Despite Rain, Veterans Honored
The rain that accompanied Tropical Storm Nicole prevented a local parade planned for Veteran’s Day, but the Downtown Vidalia Association, which sponsored the tribute, still made sure that those who served our country were honored with an indoor program and luncheon on Friday.
Local veterans fellowshipped and ate after local students and community members honored the service members with tributes through song, speech, and a color guard presentation.
At the opening of the event, the colors were posted by the Southeastern Early College and Career Academy (SECCA) JROTC Thunderbolt Regimen, and Suzanne Dixon led the audience in “The National Anthem.” Patriotic tunes were performed by the Toombs County Children’s Choir before the Vidalia Heritage Academy (VHA) 2nd through 5th grade students recognized each branch of the military with an Armed Forces Medley.
VHA Sophomore Reese Neal shared her essay on why Arlington National Cemetery is important to our nation, a piece which earned her and three of her fellow classmates the opportunity to lay a wreath at the Tomb of the Unknown Soldier at Arlington National Cemetery during a recent school trip to Washington D.C.
“For many Americans, Arlington National Cemetery is a way to honor those who died fighting for our freedoms with flags and flowers. For relatives, it is a way to say goodbye to loved ones, while knowing their legacies are saved in stone. History rests there, too, under the oak trees, former presidents William Howard Taft and John F. Kennedy lie alongside their families,” she read.
“Arlington National Cemetery is important to our country because in the midst of political and national battles, honor for those who still fought for our freedoms still stands strong,” Neal emphasized.

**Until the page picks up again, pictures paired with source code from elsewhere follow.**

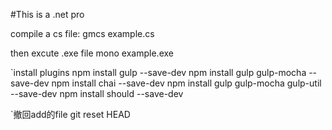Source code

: #This is a .net pro

compile a cs file:
gmcs example.cs

then excute .exe file
mono example.exe


`install plugins
    npm install gulp --save-dev
    npm install gulp gulp-mocha --save-dev
    npm install chai --save-dev
    npm install gulp gulp-mocha gulp-util --save-dev
    npm install should --save-dev


`撤回add的file
    git reset HEAD <file>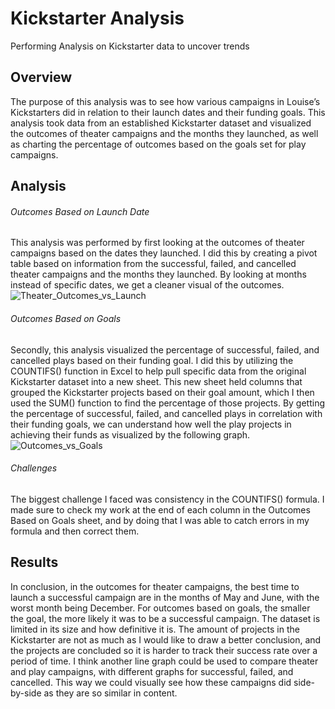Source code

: # Kickstarter Analysis
Performing Analysis on Kickstarter data to uncover trends
## Overview
The purpose of this analysis was to see how various campaigns in Louise’s Kickstarters did in relation to their launch dates and their funding goals. This analysis took data from an established Kickstarter dataset and visualized the outcomes of theater campaigns and the months they launched, as well as charting the percentage of outcomes based on the goals set for play campaigns.
## Analysis
###### Outcomes Based on Launch Date
This analysis was performed by first looking at the outcomes of theater campaigns based on the dates they launched. I did this by creating a pivot table based on information from the successful, failed, and cancelled theater campaigns and the months they launched. By looking at months instead of specific dates, we get a cleaner visual of the outcomes. 
![Theater_Outcomes_vs_Launch](https://user-images.githubusercontent.com/100382595/159180164-fc12288e-cc14-40aa-9783-44218c1a3759.png)
###### Outcomes Based on Goals
Secondly, this analysis visualized the percentage of successful, failed, and cancelled plays based on their funding goal. I did this by utilizing the COUNTIFS() function in Excel to help pull specific data from the original Kickstarter dataset into a new sheet. This new sheet held columns that grouped the Kickstarter projects based on their goal amount, which I then used the SUM() function to find the percentage of those projects. By getting the percentage of successful, failed, and cancelled plays in correlation with their funding goals, we can understand how well the play projects in achieving their funds as visualized by the following graph.
![Outcomes_vs_Goals](https://user-images.githubusercontent.com/100382595/159180547-2a1b2dce-c8e4-4774-80fd-c5979030e9ea.png)
###### Challenges
The biggest challenge I faced was consistency in the COUNTIFS() formula. I made sure to check my work at the end of each column in the Outcomes Based on Goals sheet, and by doing that I was able to catch errors in my formula and then correct them. 
## Results
In conclusion, in the outcomes for theater campaigns, the best time to launch a successful campaign are in the months of May and June, with the worst month being December. For outcomes based on goals, the smaller the goal, the more likely it was to be a successful campaign. The dataset is limited in its size and how definitive it is. The amount of projects in the Kickstarter are not as much as I would like to draw a better conclusion, and the projects are concluded so it is harder to track their success rate over a period of time. I think another line graph could be used to compare theater and play campaigns, with different graphs for successful, failed, and cancelled. This way we could visually see how these campaigns did side-by-side as they are so similar in content. 
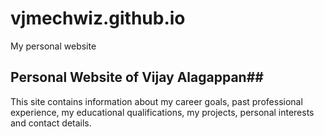 # vjmechwiz.github.io
My personal website

## Personal Website of Vijay Alagappan##

This site contains information about my career goals, past professional experience, my educational qualifications, my projects, personal interests and contact details.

Local Department of Veterans Service Senior Office Manager Debbie O’Neal read a letter from DVS Commissioner Patricia Ross, which reminded attendees of the history of Veteran’s Day and promised that Ross would continue to work for the benefit of all veterans.
According to Ross, Veteran’s Day was first established in 1919 as a day to suspend all business and hold parades and public meetings; after World War II, the day was declared an official holiday to recognize veterans from all wars. “Whether they are wearing the uniform today, or wore the uniform decades ago, American veterans have never hesitated to answer a call to duty and defend the principles of freedom, justice, and liberty for all,” she emphasized in the letter. “The true strength of America’s military has always been the spirit of valor of the American veteran.”
Lunch was served to the veterans with the help of Boy Scout Troop 933. A plethora of door prizes were also distributed to attendees, as the group enjoyed the meal and conversation with their peers.
DVA Executive Director Tonya Parker shared her thoughts on the event. “The veterans love being with their comrades, and we love seeing them together. It was so great to have so many young people honoring veterans for their service,” she remarked.
She went on to share her gratitude for those who contributed to the event. “Thanks to all who made it possible for us to feed and treat the veterans. It is because of you all that this event is a success.”